En effet, le taximan -nommons-le Abdelmoula- ou plutôt non: nommons-le Bouazza, parce qu’un Abdelmoula devrait faire honneur à son nom et respecter son Seigneur- le taximan avait mis le Coran en bruit de fond dans sa guimbarde. Nous étions donc quatre dans cette Dacia: Bouazza, la voix lointaine de sa femme -nommons-la Daouia- votre serviteur effaré et la Parole de Dieu.
Ce qui donnait:
- Louange à Dieu…
- Wal’ bota, idiote, l’bota!
- … qui a révélé à Son serviteur le Livre…
- Quoi? Qu’est-ce qu’il y a?
- … et n’y a point introduit d’ambiguïté…
- L’bota!
- … parfaitement clair pour avertir d’une sévère punition…
- Quoi, l’bota? Qu’est-ce t’as à me casser les oreilles de si bon matin? Sabbehna ‘allah!
- … et pour annoncer aux croyants qui font belle œuvre…
- Tu l’as achetée chez L’houari!
- … qu’il y aura pour eux belle récompense…
- Et alors?
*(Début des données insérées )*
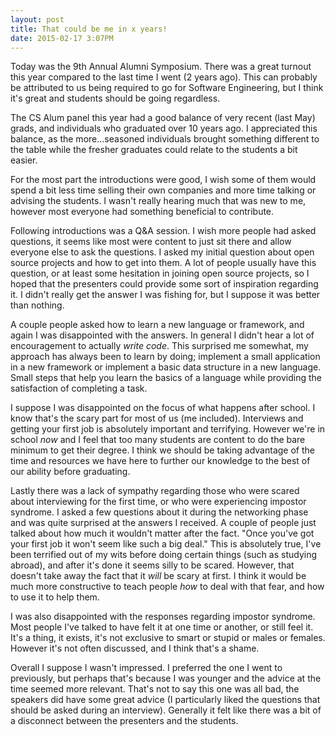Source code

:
 ```yaml
---
layout: post
title: That could be me in x years!
date: 2015-02-17 3:07PM
---
```


Today was the 9th Annual Alumni Symposium. There was a great turnout this year compared to the last time I went (2 years ago). This can probably be attributed to us being required to go for Software Engineering, but I think it's great and students should be going regardless.

The CS Alum panel this year had a good balance of very recent (last May) grads, and individuals who graduated over 10 years ago. I appreciated this balance, as the more...seasoned individuals brought something different to the table while the fresher graduates could relate to the students a bit easier.

For the most part the introductions were good, I wish some of them would spend a bit less time selling their own companies and more time talking or advising the students. I wasn't really hearing much that was new to me, however most everyone had something beneficial to contribute.

Following introductions was a Q&A session. I wish more people had asked questions, it seems like most were content to just sit there and allow everyone else to ask the questions. I asked my initial question about open source projects and how to get into them. A lot of people usually have this question, or at least some hesitation in joining open source projects, so I hoped that the presenters could provide some sort of inspiration regarding it. I didn't really get the answer I was fishing for, but I suppose it was better than nothing.

A couple people asked how to learn a new language or framework, and again I was disappointed with the answers. In general I didn't hear a lot of encouragement to actually *write code*. This surprised me somewhat, my approach has always been to learn by doing; implement a small application in a new framework or implement a basic data structure in a new language. Small steps that help you learn the basics of a language while providing the satisfaction of completing a task. 

I suppose I was disappointed on the focus of what happens after school. I know that's the scary part for most of us (me included). Interviews and getting your first job is absolutely important and terrifying. However we're in school *now* and I feel that too many students are content to do the bare minimum to get their degree. I think we should be taking advantage of the time and resources we have here to further our knowledge to the best of our ability before graduating. 

Lastly there was a lack of sympathy regarding those who were scared about interviewing for the first time, or who were experiencing impostor syndrome. I asked a few questions about it during the networking phase and was quite surprised at the answers I received. A couple of people just talked about how much it wouldn't matter after the fact. "Once you've got your first job it won't seem like such a big deal." This is absolutely true, I've been terrified out of my wits before doing certain things (such as studying abroad), and after it's done it seems silly to be scared. However, that doesn't take away the fact that it *will* be scary at first. I think it would be much more constructive to teach people *how* to deal with that fear, and how to use it to help them. 

I was also disappointed with the responses regarding impostor syndrome. Most people I've talked to have felt it at one time or another, or still feel it. It's a thing, it exists, it's not exclusive to smart or stupid or males or females. However it's not often discussed, and I think that's a shame.

Overall I suppose I wasn't impressed. I preferred the one I went to previously, but perhaps that's because I was younger and the advice at the time seemed more relevant. That's not to say this one was all bad, the speakers did have some great advice (I particularly liked the questions that should be asked during an interview). Generally it felt like there was a bit of a disconnect between the presenters and the students. 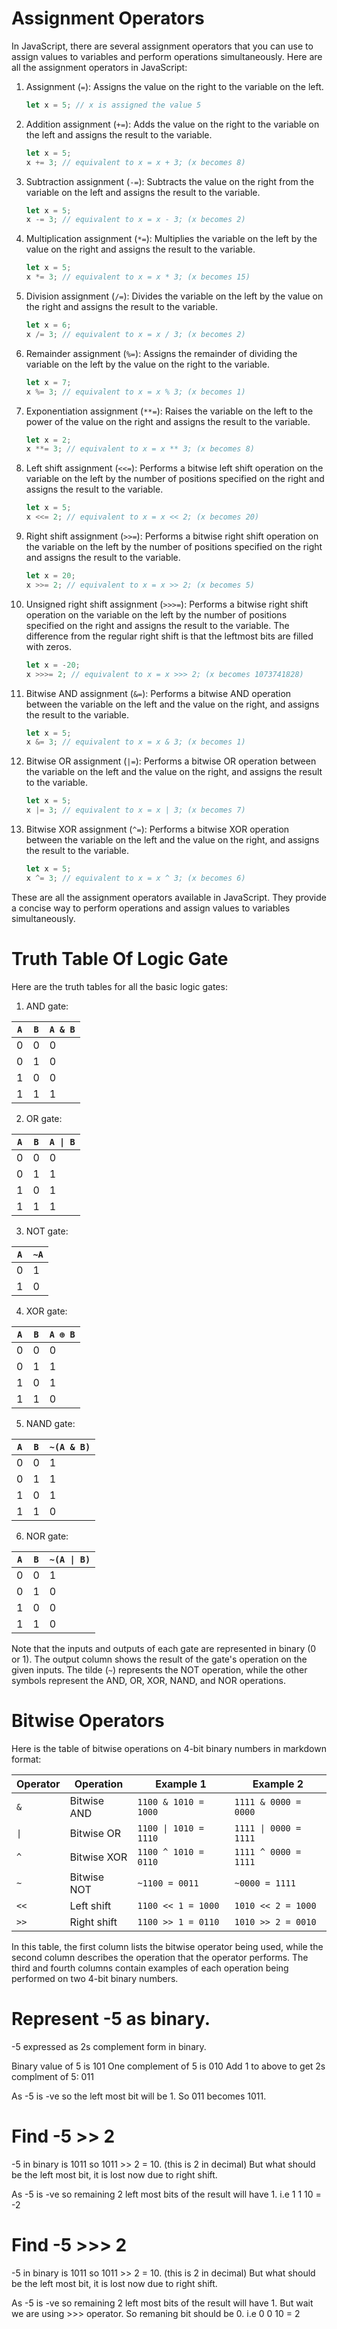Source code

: # Assignment Operators
In JavaScript, there are several assignment operators that you can use to assign values to variables and perform operations simultaneously. Here are all the assignment operators in JavaScript:

1. Assignment (`=`): Assigns the value on the right to the variable on the left.

   ```javascript
   let x = 5; // x is assigned the value 5
   ```

2. Addition assignment (`+=`): Adds the value on the right to the variable on the left and assigns the result to the variable.

   ```javascript
   let x = 5;
   x += 3; // equivalent to x = x + 3; (x becomes 8)
   ```

3. Subtraction assignment (`-=`): Subtracts the value on the right from the variable on the left and assigns the result to the variable.

   ```javascript
   let x = 5;
   x -= 3; // equivalent to x = x - 3; (x becomes 2)
   ```

4. Multiplication assignment (`*=`): Multiplies the variable on the left by the value on the right and assigns the result to the variable.

   ```javascript
   let x = 5;
   x *= 3; // equivalent to x = x * 3; (x becomes 15)
   ```

5. Division assignment (`/=`): Divides the variable on the left by the value on the right and assigns the result to the variable.

   ```javascript
   let x = 6;
   x /= 3; // equivalent to x = x / 3; (x becomes 2)
   ```

6. Remainder assignment (`%=`): Assigns the remainder of dividing the variable on the left by the value on the right to the variable.

   ```javascript
   let x = 7;
   x %= 3; // equivalent to x = x % 3; (x becomes 1)
   ```

7. Exponentiation assignment (`**=`): Raises the variable on the left to the power of the value on the right and assigns the result to the variable.

   ```javascript
   let x = 2;
   x **= 3; // equivalent to x = x ** 3; (x becomes 8)
   ```

8. Left shift assignment (`<<=`): Performs a bitwise left shift operation on the variable on the left by the number of positions specified on the right and assigns the result to the variable.

   ```javascript
   let x = 5;
   x <<= 2; // equivalent to x = x << 2; (x becomes 20)
   ```

9. Right shift assignment (`>>=`): Performs a bitwise right shift operation on the variable on the left by the number of positions specified on the right and assigns the result to the variable.

   ```javascript
   let x = 20;
   x >>= 2; // equivalent to x = x >> 2; (x becomes 5)
   ```

10. Unsigned right shift assignment (`>>>=`): Performs a bitwise right shift operation on the variable on the left by the number of positions specified on the right and assigns the result to the variable. The difference from the regular right shift is that the leftmost bits are filled with zeros.

    ```javascript
    let x = -20;
    x >>>= 2; // equivalent to x = x >>> 2; (x becomes 1073741828)
    ```

11. Bitwise AND assignment (`&=`): Performs a bitwise AND operation between the variable on the left and the value on the right, and assigns the result to the variable.

    ```javascript
    let x = 5;
    x &= 3; // equivalent to x = x & 3; (x becomes 1)
    ```

12. Bitwise OR assignment (`|=`): Performs a bitwise OR operation between the variable on the left and the value on the right, and assigns the result to the variable.

    ```javascript
    let x = 5;
    x |= 3; // equivalent to x = x | 3; (x becomes 7)
    ```

13. Bitwise XOR assignment (`^=`): Performs a bitwise XOR operation between the variable on the left and the value on the right, and assigns the result to the variable.

    ```javascript
    let x = 5;
    x ^= 3; // equivalent to x = x ^ 3; (x becomes 6)
    ```

These are all the assignment operators available in JavaScript. They provide a concise way to perform operations and assign values to variables simultaneously.

# Truth Table Of Logic Gate

Here are the truth tables for all the basic logic gates:

1. AND gate:

| `A` | `B` | `A & B` |
| --- | --- | --- |
| 0   | 0   | 0      |
| 0   | 1   | 0      |
| 1   | 0   | 0      |
| 1   | 1   | 1      |

2. OR gate:

| `A` | `B` | `A \| B` |
| --- | --- | --- |
| 0   | 0   | 0      |
| 0   | 1   | 1      |
| 1   | 0   | 1      |
| 1   | 1   | 1      |

3. NOT gate:

| `A` | `~A` |
| --- | --- |
| 0   | 1   |
| 1   | 0   |

4. XOR gate:

| `A` | `B` | `A ⊕ B` |
| --- | --- | --- |
| 0   | 0   | 0      |
| 0   | 1   | 1      |
| 1   | 0   | 1      |
| 1   | 1   | 0      |

5. NAND gate:

| `A` | `B` | `~(A & B)` |
| --- | --- | --- |
| 0   | 0   | 1      |
| 0   | 1   | 1      |
| 1   | 0   | 1      |
| 1   | 1   | 0      |

6. NOR gate:

| `A` | `B` | `~(A \| B)` |
| --- | --- | --- |
| 0   | 0   | 1      |
| 0   | 1   | 0      |
| 1   | 0   | 0      |
| 1   | 1   | 0      |

Note that the inputs and outputs of each gate are represented in binary (0 or 1). The output column shows the result of the gate's operation on the given inputs. The tilde (`~`) represents the NOT operation, while the other symbols represent the AND, OR, XOR, NAND, and NOR operations.

# Bitwise Operators
Here is the table of bitwise operations on 4-bit binary numbers in markdown format:

| Operator | Operation | Example 1 | Example 2 |
| --- | --- | --- | --- |
| `&` | Bitwise AND | `1100 & 1010 = 1000` | `1111 & 0000 = 0000` |
| `\|` | Bitwise OR | `1100 \| 1010 = 1110` | `1111 \| 0000 = 1111` |
| `^` | Bitwise XOR | `1100 ^ 1010 = 0110` | `1111 ^ 0000 = 1111` |
| `~` | Bitwise NOT | `~1100 = 0011` | `~0000 = 1111` |
| `<<` | Left shift | `1100 << 1 = 1000` | `1010 << 2 = 1000` |
| `>>` | Right shift | `1100 >> 1 = 0110` | `1010 >> 2 = 0010` |

In this table, the first column lists the bitwise operator being used, while the second column describes the operation that the operator performs. The third and fourth columns contain examples of each operation being performed on two 4-bit binary numbers.

# Represent -5 as binary.

-5 expressed as 2s complement form in binary.

Binary value of 5 is 101
One complement of 5 is 010
Add 1 to above to get 2s complment of 5: 011

As -5 is -ve so the left most bit will be 1.
So 011 becomes 1011.

# Find -5 >> 2

-5 in binary is 1011
so 1011 >> 2 = 10. (this is 2 in decimal)
But what should be the left most bit, it is lost now due to right shift.

As -5 is -ve so remaining 2 left most bits of the result will have 1.
i.e 1 1 10 = -2 

# Find -5 >>> 2

-5 in binary is 1011
so 1011 >> 2 = 10. (this is 2 in decimal)
But what should be the left most bit, it is lost now due to right shift.

As -5 is -ve so remaining 2 left most bits of the result will have 1. But wait we are using >>> operator. So remaning bit should be 0.
i.e 0 0 10 = 2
Y a pas d’gaz dedans?
- … où ils demeureront éternellement…
- Je t’avais dit de l’acheter chez le Berbère! (Se retournant.) Et toi, tu vas où?
- … et pour avertir ceux qui disent que Dieu s’est donné un fils…
- L’houari ou le Berbère, quelle différence? B’hal b’hal! L’gaz, l’gaz!
- Je vais à Anfa. Et c’est interdit de parler dans le portable et de conduire en même temps.
- Ni eux ni leurs ancêtres n’en savent rien.
- L’houari cheffar, le Berbère ma’qoul! (Se retournant derechef.) Je parle à ma femme, ounta iih?
- Quelle monstrueuse parole qui sort de leurs bouches!
- L’houari n’est pas un voleur! Tu oublies que c’est le cousin de L’hachmia?
- Ce qu’ils disent n’est que mensonge.
- Arrête immédiatement ton taxi, je vais en prendre un autre.
- Tu vas peut-être te consumer de chagrin, ô Prophète…
- C’est le Berbère qui me semble suspect.
- … ils se détournent de toi et ne te croient pas…
- OK, je te dépose, mais tu me paies une course entière.
- Nous avons placé ce qu’il y a sur la Terre pour l’embellir…
- Tu veux que j’appelle un policier?
- Wa errajel, ho, pourquoi tu ne me réponds plus?
- … afin d’éprouver qui d’entre eux est le meilleur…
- Attends, femme, je termine avec ce gaouri et je vais en finir définitivement avec toi.
- Puis Nous allons transformer sa surface en un sol aride…
- Qui est-ce que tu traites de gaouri? Etc.
Bref, vous voyez la situation.
Il y a quelques mois, je me trouvais dans un magasin de chaussures à Marrakech, en face du Carré Eden. La sono mal réglée crachotait des versets du Coran. Deux vendeuses bavardaient en riant. Le planton, sur le pas de la porte, reluquait les passantes, l’œil égrillard. Un type à moustache, qui semblait être le patron, consultait son portable -une danse de Shakira? Le jeune homme qui essayait de me fourguer deux morceaux de pneu en les faisant passer pour des bottines italiennes sifflotait en me martyrisant les pieds.
Qui écoutait la Parole de Dieu? Personne.
Donc le Coran n’était là que comme musak, comme bruit de fond.
Et voici le plus extraordinaire: si j’avais demandé à Bouazza le Casaoui mal luné ou au patron marrakchi du magasin de chaussures d’arrêter le sacrilège et de mettre plutôt de la musique, ils seraient immédiatement montés sur leurs grands chevaux en braillant: «Nous sommes Musulmans! Mal’k? Tu es athée?»
Ils seraient bien étonnés d’apprendre que ce n’est pas parce qu’on met le Coran en haut-parleur qu’on est Musulman.
On les étonnerait encore plus en leur disant ceci: les mécréants, ce sont eux -et non pas celui qui leur demande de ne pas faire du Coran une simple tapisserie sonore que personne n’écoute vraiment.